- Born: Mohamed Ameziane Brahimi 15 February 1931 Azzefoun, Tizi Ouzou, French Algeria, France
- Died: 5 January 2022 (aged 90) Algiers, Algeria
- Occupations: Actor Director

= Mohamed Hilmi =

Algerian actor and director (1993–present )

Mohamed Ameziane Brahimi known as Mohamed Hilmi (15 February 1931 – 5 January 2022) was an Algerian actor and director. He was the brother of actor Saïd Hilmi.

==Life and career==
Hilmi attended his first show, Diviser pour régner, at the age of 10. He left his hometown of Azzefoun at 13 years old to live in Algiers, where he began working for an insurance company.

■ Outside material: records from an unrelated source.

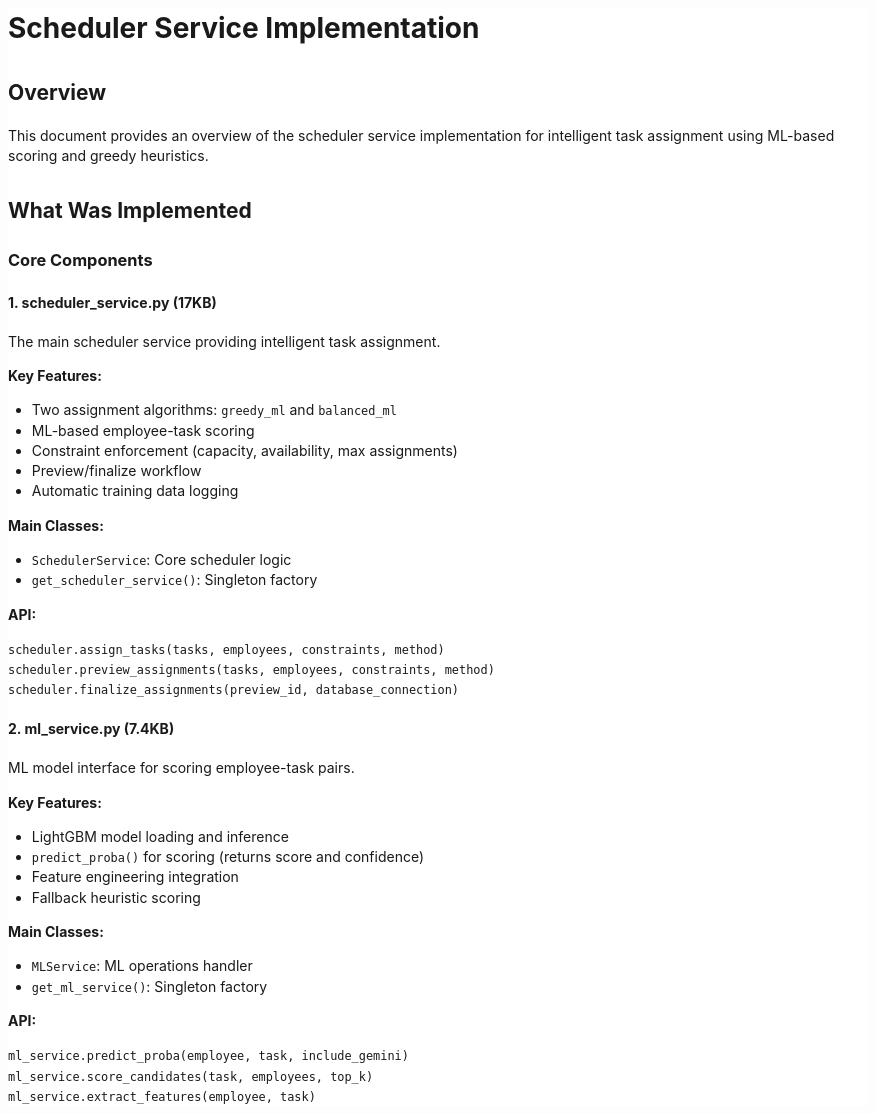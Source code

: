 # Scheduler Service Implementation

## Overview

This document provides an overview of the scheduler service implementation for intelligent task assignment using ML-based scoring and greedy heuristics.

## What Was Implemented

### Core Components

#### 1. **scheduler_service.py** (17KB)
The main scheduler service providing intelligent task assignment.

**Key Features:**
- Two assignment algorithms: `greedy_ml` and `balanced_ml`
- ML-based employee-task scoring
- Constraint enforcement (capacity, availability, max assignments)
- Preview/finalize workflow
- Automatic training data logging

**Main Classes:**
- `SchedulerService`: Core scheduler logic
- `get_scheduler_service()`: Singleton factory

**API:**
```python
scheduler.assign_tasks(tasks, employees, constraints, method)
scheduler.preview_assignments(tasks, employees, constraints, method)
scheduler.finalize_assignments(preview_id, database_connection)
```

#### 2. **ml_service.py** (7.4KB)
ML model interface for scoring employee-task pairs.

**Key Features:**
- LightGBM model loading and inference
- `predict_proba()` for scoring (returns score and confidence)
- Feature engineering integration
- Fallback heuristic scoring

**Main Classes:**
- `MLService`: ML operations handler
- `get_ml_service()`: Singleton factory

**API:**
```python
ml_service.predict_proba(employee, task, include_gemini)
ml_service.score_candidates(task, employees, top_k)
ml_service.extract_features(employee, task)
```
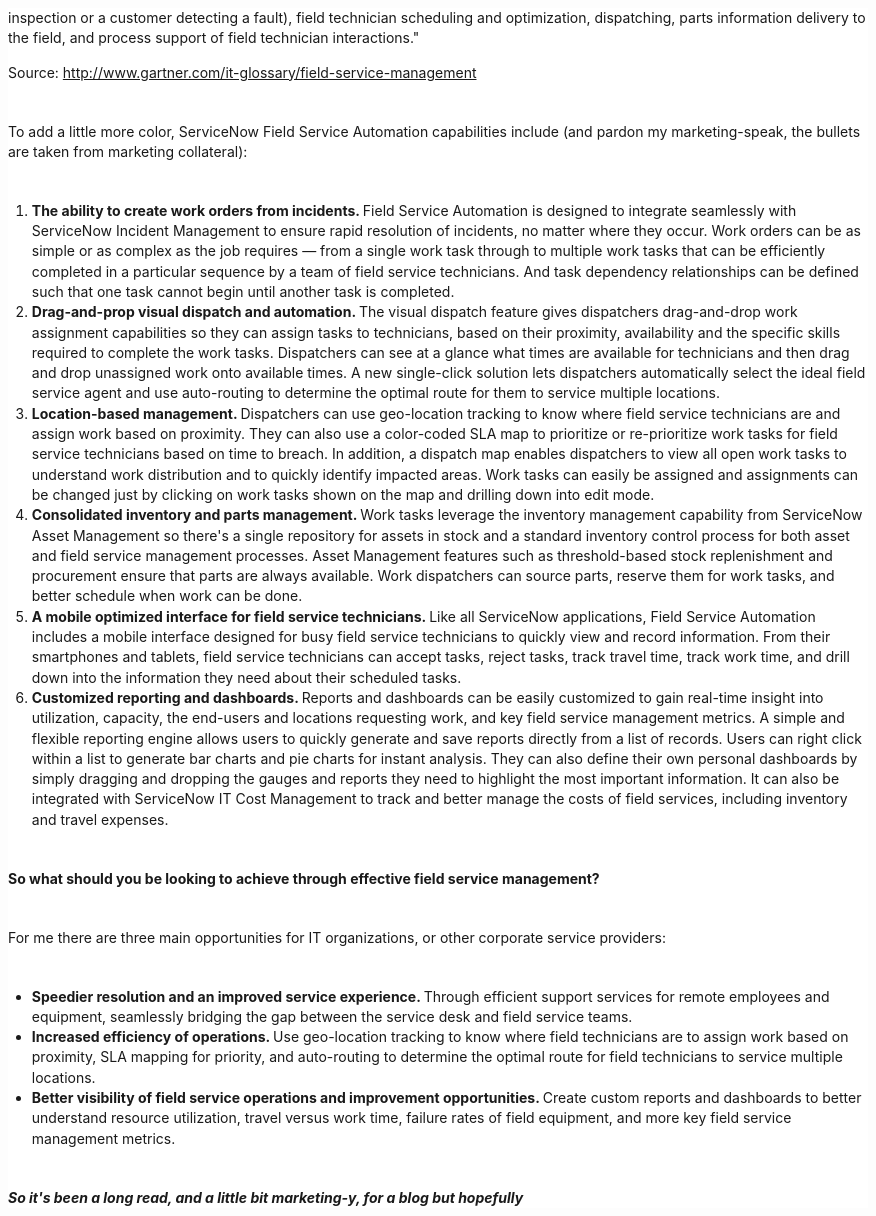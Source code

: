 inspection or a customer detecting a fault), field technician scheduling and optimization, dispatching, parts information delivery to the field, and process support of field technician interactions."</em></p><p style="margin-bottom: .0001pt;">Source: <a title="k-external-small" class="jive-link-external-small" href="http://www.gartner.com/it-glossary/field-service-management" rel="nofollow" target="_blank">http://www.gartner.com/it-glossary/field-service-management</a></p><p style="min-height: 8pt; height: 8pt; padding: 0px;">  </p><p style="margin-bottom: .0001pt;">To add a little more color, ServiceNow Field Service Automation capabilities include (and pardon my marketing-speak, the bullets are taken from marketing collateral):</p><p style="min-height: 8pt; height: 8pt; padding: 0px;">  </p><ol style="list-style-type: decimal;"><li><strong>The ability to create work orders from incidents. </strong>Field Service Automation is designed to integrate seamlessly with ServiceNow Incident Management to ensure rapid resolution of incidents, no matter where they occur. Work orders can be as simple or as complex as the job requires — from a single work task through to multiple work tasks that can be efficiently completed in a particular sequence by a team of field service technicians. And task dependency relationships can be defined such that one task cannot begin until another task is completed.</li><li><strong>Drag-and-prop visual dispatch and automation. </strong>The visual dispatch feature gives dispatchers drag-and-drop work assignment capabilities so they can assign tasks to technicians, based on their proximity, availability and the specific skills required to complete the work tasks. Dispatchers can see at a glance what times are available for technicians and then drag and drop unassigned work onto available times. A new single-click solution lets dispatchers automatically select the ideal field service agent and use auto-routing to determine the optimal route for them to service multiple locations.</li><li><strong>Location-based management. </strong>Dispatchers can use geo-location tracking to know where field service technicians are and assign work based on proximity. They can also use a color-coded SLA map to prioritize or re-prioritize work tasks for field service technicians based on time to breach. In addition, a dispatch map enables dispatchers to view all open work tasks to understand work distribution and to quickly identify impacted areas. Work tasks can easily be assigned and assignments can be changed just by clicking on work tasks shown on the map and drilling down into edit mode.</li><li><strong>Consolidated inventory and parts management. </strong>Work tasks leverage the inventory management capability from ServiceNow Asset Management so there's a single repository for assets in stock and a standard inventory control process for both asset and field service management processes. Asset Management features such as threshold-based stock replenishment and procurement ensure that parts are always available. Work dispatchers can source parts, reserve them for work tasks, and better schedule when work can be done.</li><li><strong>A mobile optimized interface for field service technicians. </strong>Like all ServiceNow applications, Field Service Automation includes a mobile interface designed for busy field service technicians to quickly view and record information. From their smartphones and tablets, field service technicians can accept tasks, reject tasks, track travel time, track work time, and drill down into the information they need about their scheduled tasks.</li><li><strong>Customized reporting and dashboards. </strong>Reports and dashboards can be easily customized to gain real-time insight into utilization, capacity, the end-users and locations requesting work, and key field service management metrics. A simple and flexible reporting engine allows users to quickly generate and save reports directly from a list of records. Users can right click within a list to generate bar charts and pie charts for instant analysis. They can also define their own personal dashboards by simply dragging and dropping the gauges and reports they need to highlight the most important information. It can also be integrated with ServiceNow IT Cost Management to track and better manage the costs of field services, including inventory and travel expenses.</li></ol><p style="min-height: 8pt; height: 8pt; padding: 0px;">  </p><p style="margin-bottom: .0001pt;"><strong>So what should you be looking to achieve through effective field service management?</strong></p><p style="min-height: 8pt; height: 8pt; padding: 0px;">  </p><p style="margin-bottom: .0001pt;">For me there are three main opportunities for IT organizations, or other corporate service providers:</p><p style="min-height: 8pt; height: 8pt; padding: 0px;">  </p><ul style="list-style-type: disc;"><li><strong>Speedier resolution and an improved service experience. </strong>Through efficient support services for remote employees and equipment, seamlessly bridging the gap between the service desk and field service teams.</li><li><strong>Increased efficiency of operations. </strong>Use geo-location tracking to know where field technicians are to assign work based on proximity, SLA mapping for priority, and auto-routing to determine the optimal route for field technicians to service multiple locations.</li><li><strong>Better visibility of field service operations and improvement opportunities. </strong>Create custom reports and dashboards to better understand resource utilization, travel versus work time, failure rates of field equipment, and more key field service management metrics.</li></ul><p style="min-height: 8pt; height: 8pt; padding: 0px;">  </p><p style="margin-bottom: .0001pt;"><strong><em>So it's been a long read, and a little bit marketing-y, for a blog but hopefully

In 1947, he played a small role in the play Ould Ellil. Mahieddine Bachtarzi would only cast him into small roles, so Hilmi joined Rédha Falaki on the radio in 1949. However, he turned to the screen the following year, writing telefilms, short films, and medium-length films. He acted in his first feature film, El Ouelf Essaib.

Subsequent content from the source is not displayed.